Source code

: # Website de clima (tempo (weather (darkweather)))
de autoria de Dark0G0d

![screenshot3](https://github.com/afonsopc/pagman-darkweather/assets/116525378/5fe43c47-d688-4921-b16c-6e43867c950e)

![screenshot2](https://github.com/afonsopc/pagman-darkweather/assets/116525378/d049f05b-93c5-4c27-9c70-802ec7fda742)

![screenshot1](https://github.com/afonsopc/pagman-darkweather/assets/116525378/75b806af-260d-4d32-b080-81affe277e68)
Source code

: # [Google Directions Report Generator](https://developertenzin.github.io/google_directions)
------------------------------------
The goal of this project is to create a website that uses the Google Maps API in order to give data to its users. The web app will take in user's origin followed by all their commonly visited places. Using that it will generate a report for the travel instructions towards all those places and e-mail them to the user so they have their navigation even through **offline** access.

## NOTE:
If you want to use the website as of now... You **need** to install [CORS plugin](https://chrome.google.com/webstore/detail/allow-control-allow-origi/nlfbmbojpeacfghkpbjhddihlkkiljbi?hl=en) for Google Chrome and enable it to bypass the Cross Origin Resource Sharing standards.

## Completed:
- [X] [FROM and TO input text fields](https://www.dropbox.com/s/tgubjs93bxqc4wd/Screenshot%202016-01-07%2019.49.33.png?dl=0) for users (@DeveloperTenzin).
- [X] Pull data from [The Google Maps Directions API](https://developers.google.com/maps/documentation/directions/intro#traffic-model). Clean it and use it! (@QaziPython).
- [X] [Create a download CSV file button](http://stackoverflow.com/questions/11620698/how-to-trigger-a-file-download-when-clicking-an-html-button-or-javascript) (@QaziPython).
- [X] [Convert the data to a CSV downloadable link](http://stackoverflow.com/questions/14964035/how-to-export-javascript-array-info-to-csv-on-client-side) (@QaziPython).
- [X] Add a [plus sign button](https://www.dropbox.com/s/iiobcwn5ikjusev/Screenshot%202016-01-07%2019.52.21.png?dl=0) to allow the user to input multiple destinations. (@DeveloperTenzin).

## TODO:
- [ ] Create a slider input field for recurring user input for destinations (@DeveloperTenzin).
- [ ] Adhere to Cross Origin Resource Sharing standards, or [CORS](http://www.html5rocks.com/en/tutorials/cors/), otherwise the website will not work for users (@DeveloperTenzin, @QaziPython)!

Exercise objective -
Reproduce the material exactly. Every line must match.

Result of this exercise -
Source code

: # Website de clima (tempo (weather (darkweather)))
de autoria de Dark0G0d

![screenshot3](https://github.com/afonsopc/pagman-darkweather/assets/116525378/5fe43c47-d688-4921-b16c-6e43867c950e)

![screenshot2](https://github.com/afonsopc/pagman-darkweather/assets/116525378/d049f05b-93c5-4c27-9c70-802ec7fda742)

![screenshot1](https://github.com/afonsopc/pagman-darkweather/assets/116525378/75b806af-260d-4d32-b080-81affe277e68)
Source code

: # [Google Directions Report Generator](https://developertenzin.github.io/google_directions)
------------------------------------
The goal of this project is to create a website that uses the Google Maps API in order to give data to its users. The web app will take in user's origin followed by all their commonly visited places. Using that it will generate a report for the travel instructions towards all those places and e-mail them to the user so they have their navigation even through **offline** access.

## NOTE:
If you want to use the website as of now... You **need** to install [CORS plugin](https://chrome.google.com/webstore/detail/allow-control-allow-origi/nlfbmbojpeacfghkpbjhddihlkkiljbi?hl=en) for Google Chrome and enable it to bypass the Cross Origin Resource Sharing standards.

## Completed:
- [X] [FROM and TO input text fields](https://www.dropbox.com/s/tgubjs93bxqc4wd/Screenshot%202016-01-07%2019.49.33.png?dl=0) for users (@DeveloperTenzin).
- [X] Pull data from [The Google Maps Directions API](https://developers.google.com/maps/documentation/directions/intro#traffic-model). Clean it and use it! (@QaziPython).
- [X] [Create a download CSV file button](http://stackoverflow.com/questions/11620698/how-to-trigger-a-file-download-when-clicking-an-html-button-or-javascript) (@QaziPython).
- [X] [Convert the data to a CSV downloadable link](http://stackoverflow.com/questions/14964035/how-to-export-javascript-array-info-to-csv-on-client-side) (@QaziPython).
- [X] Add a [plus sign button](https://www.dropbox.com/s/iiobcwn5ikjusev/Screenshot%202016-01-07%2019.52.21.png?dl=0) to allow the user to input multiple destinations. (@DeveloperTenzin).

## TODO:
- [ ] Create a slider input field for recurring user input for destinations (@DeveloperTenzin).
- [ ] Adhere to Cross Origin Resource Sharing standards, or [CORS](http://www.html5rocks.com/en/tutorials/cors/), otherwise the website will not work for users (@DeveloperTenzin, @QaziPython)!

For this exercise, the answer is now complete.